Hilangnya potensi pupuk organik
Sisa hasil panen sebenarnya merupakan bahan baku ideal untuk pembuatan pupuk kompos yang kaya nutrisi. Dengan memanfaatkannya sebagai pupuk organik, petani dapat meningkatkan kesuburan tanah dan kesehatan tanaman secara alami tanpa menggunakan bahan kimia tambahan. Namun, dengan membakar sisa panen, potensi untuk menghasilkan pupuk organik yang bernutrisi ini terbuang percuma, meningkatkan ketergantungan pada pupuk kimia yang tidak ramah lingkungan.
Melanggar peraturan
Praktik membakar sisa panen sebenarnya melanggar peraturan yang ada. UU No. 18 Tahun 2004 tentang Perkebunan dengan tegas melarang pembukaan dan pengolahan lahan dengan cara membakar karena diketahui berdampak pada pencemaran dan kerusakan lingkungan. Oleh karena itu, pembakaran sisa panen tidak hanya merugikan lingkungan dan kesehatan manusia, tetapi juga melanggar hukum yang berlaku.
Solusi Alternatif Mencegah Membakar Sisa Hasil Panen dan Sampah
Untuk mengatasi masalah pembakaran sisa hasil panen, pemerintah telah mengambil langkah konkret dengan mendorong penerapan sistem pertanian organik melalui berbagai program yang diselenggarakan oleh Departemen Pertanian dan Departemen Perkebunan.
Salah satu pendekatan yang ditekankan adalah memanfaatkan limbah hasil panen sebagai bahan baku untuk pembuatan pupuk kompos. Program ini telah diimplementasikan secara luas di berbagai daerah, terutama di petani binaan pemerintah.
Dengan menerapkan sistem pertanian organik ini, petani dapat memanfaatkan sisa hasil panen secara efektif untuk menghasilkan pupuk kompos yang kaya akan nutrisi.
Dampak positifnya tidak hanya dirasakan dalam peningkatan kesuburan tanah, tetapi juga dalam hasil panen yang lebih optimal dan kesehatan tanaman yang lebih baik secara keseluruhan.
Selain itu, sistem pertanian organik juga membantu mengurangi ketergantungan petani pada pupuk kimia yang dapat merusak lingkungan dan kesehatan manusia dalam jangka panjang.
Pentingnya Edukasi dan Pendampingan
Tak hanya di Situbondo, tapi di tempat lain juga masih banyak petani yang belum memiliki pengetahuan yang memadai tentang cara mengolah sisa panen secara tepat dan berkelanjutan.

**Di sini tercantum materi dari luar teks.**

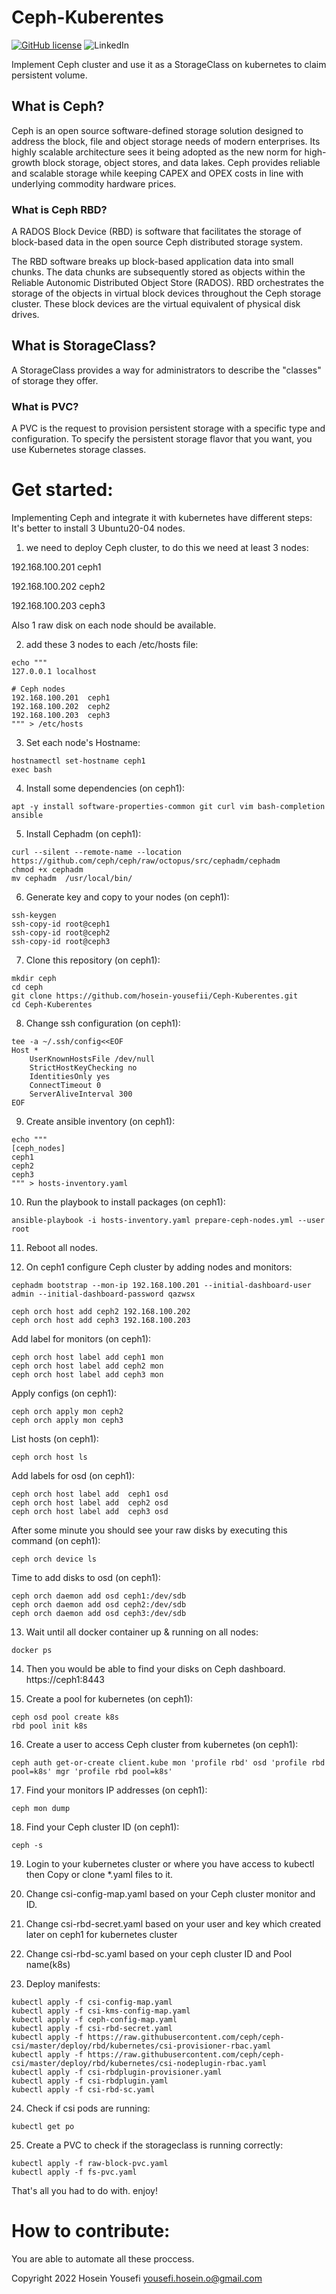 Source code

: # Ceph-Kuberentes

[![GitHub license](https://img.shields.io/github/license/hosein-yousefii/Ceph-Kuberentes)](https://github.com/hosein-yousefii/Ceph-Kuberentes/blob/master/LICENSE)
![LinkedIn](https://shields.io/badge/style-hoseinyousefi-black?logo=linkedin&label=LinkedIn&link=https://www.linkedin.com/in/hoseinyousefi)

Implement Ceph cluster and use it as a StorageClass on kubernetes to claim persistent volume.

## What is Ceph?
Ceph is an open source software-defined storage solution designed to address the block, file and object storage needs of modern enterprises. Its highly scalable architecture sees it being adopted as the new norm for high-growth block storage, object stores, and data lakes. Ceph provides reliable and scalable storage while keeping CAPEX and OPEX costs in line with underlying commodity hardware prices. 

### What is Ceph RBD?
A RADOS Block Device (RBD) is software that facilitates the storage of block-based data in the open source Ceph distributed storage system.

The RBD software breaks up block-based application data into small chunks. The data chunks are subsequently stored as objects within the Reliable Autonomic Distributed Object Store (RADOS). RBD orchestrates the storage of the objects in virtual block devices throughout the Ceph storage cluster. These block devices are the virtual equivalent of physical disk drives.


## What is StorageClass?
A StorageClass provides a way for administrators to describe the "classes" of storage they offer. 


### What is PVC?
A PVC is the request to provision persistent storage with a specific type and configuration. To specify the persistent storage flavor that you want, you use Kubernetes storage classes.



# Get started:
Implementing Ceph and integrate it with kubernetes have different steps:
It's better to install 3 Ubuntu20-04 nodes.

1) we need to deploy Ceph cluster, to do this we need at least 3 nodes:

192.168.100.201  ceph1

192.168.100.202  ceph2

192.168.100.203  ceph3


Also 1 raw disk on each node should be available.


2) add these 3 nodes to each /etc/hosts file:
```
echo """
127.0.0.1 localhost

# Ceph nodes
192.168.100.201  ceph1
192.168.100.202  ceph2
192.168.100.203  ceph3
""" > /etc/hosts
```

3) Set each node's Hostname:
```
hostnamectl set-hostname ceph1
exec bash
```

4) Install some dependencies (on ceph1):
```
apt -y install software-properties-common git curl vim bash-completion ansible
```

5) Install Cephadm (on ceph1):
```
curl --silent --remote-name --location https://github.com/ceph/ceph/raw/octopus/src/cephadm/cephadm
chmod +x cephadm
mv cephadm  /usr/local/bin/
```

6) Generate key and copy to your nodes (on ceph1):
```
ssh-keygen
ssh-copy-id root@ceph1
ssh-copy-id root@ceph2
ssh-copy-id root@ceph3
```

7) Clone this repository (on ceph1):
```
mkdir ceph
cd ceph
git clone https://github.com/hosein-yousefii/Ceph-Kuberentes.git
cd Ceph-Kuberentes
```

8) Change ssh configuration (on ceph1):
```
tee -a ~/.ssh/config<<EOF
Host *
    UserKnownHostsFile /dev/null
    StrictHostKeyChecking no
    IdentitiesOnly yes
    ConnectTimeout 0
    ServerAliveInterval 300
EOF
```

9) Create ansible inventory (on ceph1):
```
echo """
[ceph_nodes]
ceph1
ceph2
ceph3
""" > hosts-inventory.yaml
```

10) Run the playbook to install packages (on ceph1):
```
ansible-playbook -i hosts-inventory.yaml prepare-ceph-nodes.yml --user root
```

11) Reboot all nodes.

12) On ceph1 configure Ceph cluster by adding nodes and monitors:
```
cephadm bootstrap --mon-ip 192.168.100.201 --initial-dashboard-user admin --initial-dashboard-password qazwsx

ceph orch host add ceph2 192.168.100.202
ceph orch host add ceph3 192.168.100.203
```

  Add label for monitors (on ceph1):
```
ceph orch host label add ceph1 mon
ceph orch host label add ceph2 mon
ceph orch host label add ceph3 mon
```

 Apply configs (on ceph1):
 ```
ceph orch apply mon ceph2
ceph orch apply mon ceph3
```

List hosts (on ceph1):
```
ceph orch host ls
```

Add labels for osd (on ceph1):
```
ceph orch host label add  ceph1 osd
ceph orch host label add  ceph2 osd
ceph orch host label add  ceph3 osd
```

After some minute you should see your raw disks by executing this command (on ceph1):
```
ceph orch device ls
```
Time to add disks to osd (on ceph1):
```
ceph orch daemon add osd ceph1:/dev/sdb
ceph orch daemon add osd ceph2:/dev/sdb
ceph orch daemon add osd ceph3:/dev/sdb
```

13) Wait until all docker container up & running on all nodes:
```
docker ps
```

14) Then you would be able to find your disks on Ceph dashboard. https://ceph1:8443

15) Create a pool for kubernetes (on ceph1):
```
ceph osd pool create k8s
rbd pool init k8s
```

16) Create a user to access Ceph cluster from kubernetes (on ceph1):
```
ceph auth get-or-create client.kube mon 'profile rbd' osd 'profile rbd pool=k8s' mgr 'profile rbd pool=k8s'
```

17) Find your monitors IP addresses (on ceph1):
```
ceph mon dump
```

18) Find your Ceph cluster ID (on ceph1):
```
ceph -s
```

19) Login to your kubernetes cluster or where you have access to kubectl then Copy or clone *.yaml files to it.

20) Change csi-config-map.yaml based on your Ceph cluster monitor and ID.

21) Change csi-rbd-secret.yaml based on your user and key which created later on ceph1 for kubernetes cluster

22) Change csi-rbd-sc.yaml based on your ceph cluster ID and Pool name(k8s)

23) Deploy manifests:
```
kubectl apply -f csi-config-map.yaml
kubectl apply -f csi-kms-config-map.yaml
kubectl apply -f ceph-config-map.yaml
kubectl apply -f csi-rbd-secret.yaml
kubectl apply -f https://raw.githubusercontent.com/ceph/ceph-csi/master/deploy/rbd/kubernetes/csi-provisioner-rbac.yaml
kubectl apply -f https://raw.githubusercontent.com/ceph/ceph-csi/master/deploy/rbd/kubernetes/csi-nodeplugin-rbac.yaml
kubectl apply -f csi-rbdplugin-provisioner.yaml
kubectl apply -f csi-rbdplugin.yaml
kubectl apply -f csi-rbd-sc.yaml
```

24) Check if csi pods are running:
```
kubectl get po
```

25) Create a PVC to check if the storageclass is running correctly:
```
kubectl apply -f raw-block-pvc.yaml
kubectl apply -f fs-pvc.yaml
```


That's all you had to do with. enjoy!



# How to contribute:

You are able to automate all these proccess.

Copyright 2022 Hosein Yousefi <yousefi.hosein.o@gmail.com>
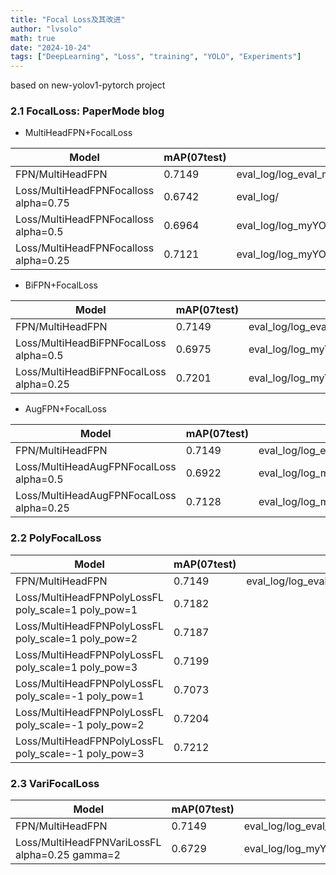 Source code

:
 ```yaml
---
title: "Focal Loss及其改进"
author: "lvsolo"
math: true
date: "2024-10-24"
tags: ["DeepLearning", "Loss", "training", "YOLO", "Experiments"]
---
```


based on new-yolov1-pytorch project


### 2.1 FocalLoss: PaperMode blog
- MultiHeadFPN+FocalLoss

| Model | mAP(07test) | LogFile |
|---|---|---|
| FPN/MultiHeadFPN | 0.7149 | eval_log/log_eval_myYOLOWithFPNMultiPred_with_sam_for_3_head_142 |
| Loss/MultiHeadFPNFocalloss alpha=0.75| 0.6742 | eval_log/|
| Loss/MultiHeadFPNFocalloss alpha=0.5| 0.6964 | eval_log/log_myYOLOWithFPNMultiPredFocalLoss_yolo_143_new |
| Loss/MultiHeadFPNFocalloss alpha=0.25| 0.7121 | eval_log/log_myYOLOWithFPNMultiPredFocalLoss_alpha0.25_yolo_154 |

- BiFPN+FocalLoss

| Model | mAP(07test) | LogFile |
|---|---|---|
| FPN/MultiHeadFPN | 0.7149 | eval_log/log_eval_myYOLOWithFPNMultiPred_with_sam_for_3_head_142 |
| Loss/MultiHeadBiFPNFocalLoss alpha=0.5| 0.6975 | eval_log/log_myYOLOWithBiFPNMultiPredFocalLoss_yolo_152 |
| Loss/MultiHeadBiFPNFocalLoss alpha=0.25| 0.7201 | eval_log/log_myYOLOWithBiFPNMultiPredFocalLoss_alpha0.25_yolo_141 |

- AugFPN+FocalLoss

| Model | mAP(07test) | LogFile |
|---|---|---|
| FPN/MultiHeadFPN | 0.7149 | eval_log/log_eval_myYOLOWithFPNMultiPred_with_sam_for_3_head_142 |
| Loss/MultiHeadAugFPNFocalLoss alpha=0.5| 0.6922 | eval_log/log_myYOLOWithAugFPNMultiPredFocalLoss_yolo_143 |
| Loss/MultiHeadAugFPNFocalLoss alpha=0.25| 0.7128 | eval_log/log_myYOLOWithAugFPNMultiPredFocalLoss_alpha0.25_yolo_154 |

### 2.2 PolyFocalLoss

| Model | mAP(07test) | LogFile |
|---|---|---|
| FPN/MultiHeadFPN | 0.7149 | eval_log/log_eval_myYOLOWithFPNMultiPred_with_sam_for_3_head_142 |
| Loss/MultiHeadFPNPolyLossFL poly_scale=1 poly_pow=1 | 0.7182 |  |
| Loss/MultiHeadFPNPolyLossFL poly_scale=1 poly_pow=2 | 0.7187 |  |
| Loss/MultiHeadFPNPolyLossFL poly_scale=1 poly_pow=3 | 0.7199 |  |
| Loss/MultiHeadFPNPolyLossFL poly_scale=-1 poly_pow=1| 0.7073 |  |
| Loss/MultiHeadFPNPolyLossFL poly_scale=-1 poly_pow=2| 0.7204 |  |
| Loss/MultiHeadFPNPolyLossFL poly_scale=-1 poly_pow=3| 0.7212 |  |

### 2.3 VariFocalLoss

| Model | mAP(07test) | LogFile |
|---|---|---|
| FPN/MultiHeadFPN | 0.7149 | eval_log/log_eval_myYOLOWithFPNMultiPred_with_sam_for_3_head_142 |
| Loss/MultiHeadFPNVariLossFL alpha=0.25 gamma=2 | 0.6729 | eval_log/log_myYOLOWithFPNMultiPredVariFocalLoss_yolo_160 |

Menurut survei terbaru yang dilakukan oleh Departemen Pertanian, lebih dari 60% petani di daerah pedesaan mengaku masih menggunakan praktik membakar sisa panen sebagai cara utama untuk membersihkan lahan. Hal ini menunjukkan perlunya upaya edukasi dan pendampingan yang lebih intensif dari pemerintah dan dinas terkait untuk membantu petani beralih dari kebiasaan membakar ke metode yang lebih ramah lingkungan dan berkelanjutan.
Melalui program-program pelatihan dan workshop yang diselenggarakan secara reguler, petani dapat diberikan pengetahuan dan keterampilan praktis tentang teknik pengelolaan sisa panen yang efektif, seperti pengomposan dan penggunaan teknologi pertanian yang inovatif.
Selain itu, pendampingan langsung oleh para ahli pertanian dan konsultan lingkungan juga menjadi penting untuk membantu petani dalam menerapkan praktik-praktik baru tersebut dengan sukses di lapangan.